The results appeared for on base percentage — with Watson, DeLauter, and Martinez on top once again, and Jones all the way at the bottom.
“So the top three are the same,” I said, studying the new chart, “but now Halpin has jumped up to fourth.”
“And do we see any significant differences with OBP?” Professor Saber asked, gesturing at the screen.
I looked carefully. “Jones still falls completely below Watson and DeLauter — no overlap at all. But there’s a little overlap now between Jones and Martinez.”
“Which means what, Mario? Tie it all together.”
“Jones is significantly worse than Watson and DeLauter in OBP — but we can’t say he’s significantly different from Martinez.”
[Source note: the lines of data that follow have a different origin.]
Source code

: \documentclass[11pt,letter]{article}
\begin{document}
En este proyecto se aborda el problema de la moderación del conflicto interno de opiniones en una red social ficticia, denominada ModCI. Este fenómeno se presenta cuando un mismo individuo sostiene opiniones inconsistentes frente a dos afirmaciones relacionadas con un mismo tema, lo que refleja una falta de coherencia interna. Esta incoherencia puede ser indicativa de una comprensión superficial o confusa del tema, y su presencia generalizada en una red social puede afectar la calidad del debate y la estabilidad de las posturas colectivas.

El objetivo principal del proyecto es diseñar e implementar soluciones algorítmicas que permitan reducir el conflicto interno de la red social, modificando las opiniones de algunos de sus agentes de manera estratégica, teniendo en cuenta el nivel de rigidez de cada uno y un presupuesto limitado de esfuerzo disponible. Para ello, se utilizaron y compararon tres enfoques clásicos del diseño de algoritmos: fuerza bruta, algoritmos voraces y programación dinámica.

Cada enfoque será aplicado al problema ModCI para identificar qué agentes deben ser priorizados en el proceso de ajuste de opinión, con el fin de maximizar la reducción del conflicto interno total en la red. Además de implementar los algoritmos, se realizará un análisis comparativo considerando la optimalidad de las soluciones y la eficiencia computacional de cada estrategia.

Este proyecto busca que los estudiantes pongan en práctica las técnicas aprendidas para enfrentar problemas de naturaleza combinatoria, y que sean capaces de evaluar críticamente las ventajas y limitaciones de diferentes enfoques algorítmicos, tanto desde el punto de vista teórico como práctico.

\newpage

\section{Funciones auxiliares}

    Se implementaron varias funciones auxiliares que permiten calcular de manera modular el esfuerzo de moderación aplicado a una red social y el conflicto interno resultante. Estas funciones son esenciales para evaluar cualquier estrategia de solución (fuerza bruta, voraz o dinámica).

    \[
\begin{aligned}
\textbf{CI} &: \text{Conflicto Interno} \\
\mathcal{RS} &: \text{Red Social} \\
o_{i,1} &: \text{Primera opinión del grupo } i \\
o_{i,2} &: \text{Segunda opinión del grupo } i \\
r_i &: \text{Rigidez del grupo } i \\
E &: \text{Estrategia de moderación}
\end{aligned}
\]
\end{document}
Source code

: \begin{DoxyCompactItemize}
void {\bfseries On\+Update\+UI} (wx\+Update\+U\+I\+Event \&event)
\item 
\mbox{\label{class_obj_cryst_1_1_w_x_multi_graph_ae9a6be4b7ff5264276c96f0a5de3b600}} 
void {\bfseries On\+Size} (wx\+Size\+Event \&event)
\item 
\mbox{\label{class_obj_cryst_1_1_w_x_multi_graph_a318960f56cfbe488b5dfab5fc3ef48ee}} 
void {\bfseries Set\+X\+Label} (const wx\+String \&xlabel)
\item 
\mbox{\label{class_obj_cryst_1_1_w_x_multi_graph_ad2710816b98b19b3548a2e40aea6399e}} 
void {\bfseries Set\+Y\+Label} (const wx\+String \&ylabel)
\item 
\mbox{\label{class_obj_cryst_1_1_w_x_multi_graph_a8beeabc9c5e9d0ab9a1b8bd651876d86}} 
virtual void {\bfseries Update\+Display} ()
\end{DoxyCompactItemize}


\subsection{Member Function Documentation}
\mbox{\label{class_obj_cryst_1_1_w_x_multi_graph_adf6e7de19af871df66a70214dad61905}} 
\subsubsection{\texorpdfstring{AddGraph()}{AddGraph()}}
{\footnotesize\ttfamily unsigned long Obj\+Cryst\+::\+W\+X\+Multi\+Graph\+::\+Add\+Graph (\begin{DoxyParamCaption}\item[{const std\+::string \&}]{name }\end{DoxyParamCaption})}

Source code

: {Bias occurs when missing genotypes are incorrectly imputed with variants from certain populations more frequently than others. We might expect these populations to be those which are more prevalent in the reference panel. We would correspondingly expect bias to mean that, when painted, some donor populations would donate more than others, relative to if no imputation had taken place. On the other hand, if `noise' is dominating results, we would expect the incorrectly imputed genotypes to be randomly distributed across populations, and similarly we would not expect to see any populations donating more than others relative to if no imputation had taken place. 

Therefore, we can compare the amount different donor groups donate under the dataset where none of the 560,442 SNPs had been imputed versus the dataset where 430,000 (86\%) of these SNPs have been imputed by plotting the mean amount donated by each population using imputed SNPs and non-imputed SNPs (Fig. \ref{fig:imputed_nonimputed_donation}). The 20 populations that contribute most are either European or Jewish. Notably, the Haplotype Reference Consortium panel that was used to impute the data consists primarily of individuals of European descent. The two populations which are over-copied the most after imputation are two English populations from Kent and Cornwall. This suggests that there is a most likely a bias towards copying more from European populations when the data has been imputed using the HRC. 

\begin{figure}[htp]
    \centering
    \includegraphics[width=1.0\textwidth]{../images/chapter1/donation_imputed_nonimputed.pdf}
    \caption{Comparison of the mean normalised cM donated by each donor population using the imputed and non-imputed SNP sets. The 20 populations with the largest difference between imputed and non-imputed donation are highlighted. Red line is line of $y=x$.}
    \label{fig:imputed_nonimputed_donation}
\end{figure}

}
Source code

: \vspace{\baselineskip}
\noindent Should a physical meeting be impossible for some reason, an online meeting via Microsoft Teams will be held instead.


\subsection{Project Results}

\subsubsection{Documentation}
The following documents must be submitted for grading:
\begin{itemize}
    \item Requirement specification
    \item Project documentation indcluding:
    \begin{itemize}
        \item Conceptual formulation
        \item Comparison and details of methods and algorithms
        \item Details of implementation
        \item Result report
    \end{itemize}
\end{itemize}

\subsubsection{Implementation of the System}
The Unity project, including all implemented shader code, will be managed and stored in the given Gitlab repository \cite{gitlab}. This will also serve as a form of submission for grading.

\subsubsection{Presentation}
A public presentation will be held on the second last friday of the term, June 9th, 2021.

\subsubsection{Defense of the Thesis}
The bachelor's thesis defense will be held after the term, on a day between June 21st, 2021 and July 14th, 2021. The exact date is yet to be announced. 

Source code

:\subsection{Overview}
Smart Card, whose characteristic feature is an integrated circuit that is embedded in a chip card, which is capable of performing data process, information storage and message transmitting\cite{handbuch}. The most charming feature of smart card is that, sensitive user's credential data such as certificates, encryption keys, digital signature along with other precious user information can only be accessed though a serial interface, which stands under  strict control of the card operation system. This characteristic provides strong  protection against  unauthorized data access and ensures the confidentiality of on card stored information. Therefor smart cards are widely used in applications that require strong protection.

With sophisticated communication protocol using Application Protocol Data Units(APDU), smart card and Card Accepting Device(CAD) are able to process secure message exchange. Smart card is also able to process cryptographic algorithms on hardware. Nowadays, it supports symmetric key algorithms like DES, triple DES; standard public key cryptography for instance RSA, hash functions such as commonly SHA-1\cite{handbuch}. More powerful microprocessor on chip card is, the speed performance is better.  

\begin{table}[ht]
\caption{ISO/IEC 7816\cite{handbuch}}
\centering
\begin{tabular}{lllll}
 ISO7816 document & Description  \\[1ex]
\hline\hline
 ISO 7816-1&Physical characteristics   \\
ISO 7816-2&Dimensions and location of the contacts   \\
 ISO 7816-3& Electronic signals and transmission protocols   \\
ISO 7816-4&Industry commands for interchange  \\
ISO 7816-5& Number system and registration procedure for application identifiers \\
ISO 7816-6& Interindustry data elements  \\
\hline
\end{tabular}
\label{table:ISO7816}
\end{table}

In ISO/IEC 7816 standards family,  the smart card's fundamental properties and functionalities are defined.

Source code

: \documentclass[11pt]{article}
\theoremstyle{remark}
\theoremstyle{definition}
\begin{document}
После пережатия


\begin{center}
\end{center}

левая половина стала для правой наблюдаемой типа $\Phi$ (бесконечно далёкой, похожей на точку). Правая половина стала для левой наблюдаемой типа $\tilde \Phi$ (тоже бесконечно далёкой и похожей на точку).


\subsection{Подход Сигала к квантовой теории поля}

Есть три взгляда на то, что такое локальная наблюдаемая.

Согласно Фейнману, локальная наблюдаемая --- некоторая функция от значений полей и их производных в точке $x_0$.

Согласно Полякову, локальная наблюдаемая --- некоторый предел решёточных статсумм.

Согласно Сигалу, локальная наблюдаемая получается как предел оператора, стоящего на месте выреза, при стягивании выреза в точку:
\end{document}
“Tied like a true sailor’s knot!” she exclaimed proudly. “Now —” she pointed at the screen, “— what do you notice about the width of Watson’s interval compared to Jones’s?”
I studied the bars. “Jones’s interval is narrower. So… we’re more certain about where his true value is?”
“Exactly right,” she said. “Jones’s interval is narrower because he had more at-bats — more data gives us a tighter interval. Watson had fewer at-bats, so his interval is wider. We know less about him.” She tapped the screen. “But even with all that uncertainty, you can see exactly why they put Jones on that bus.”
I leaned back in the beanbag and looked at the chart for a long moment. “So when the front office sent him down, they weren’t just going on a gut feeling. The data actually backed it up — even with just thirty at-bats.”
“Even with just thirty at-bats,” she confirmed, pointing the marker at me like I’d just won a prize.
I chewed on that for a second. “Still,” I said, “this feels pretty simple. Is this really what major league front offices are doing to analyze players?”
“Something like it — but they’ve got a bigger boat,” she said, leaning forward. “Teams use a technique called multiple regression, which lets them factor in career statistics, injury history, age, ballpark effects, platoon splits — the works. More data means tighter intervals so their results are even narrower than ours. But the bones of the analysis are the same.”
“And even with our simple version,” I said, “we could still see a significant difference between Jones and the top three players.”
“A statistically significant difference,” Professor Saber said triumphantly.
Saluting, I said, “Aye aye, Captain,” and rolled myself out of the beanbag.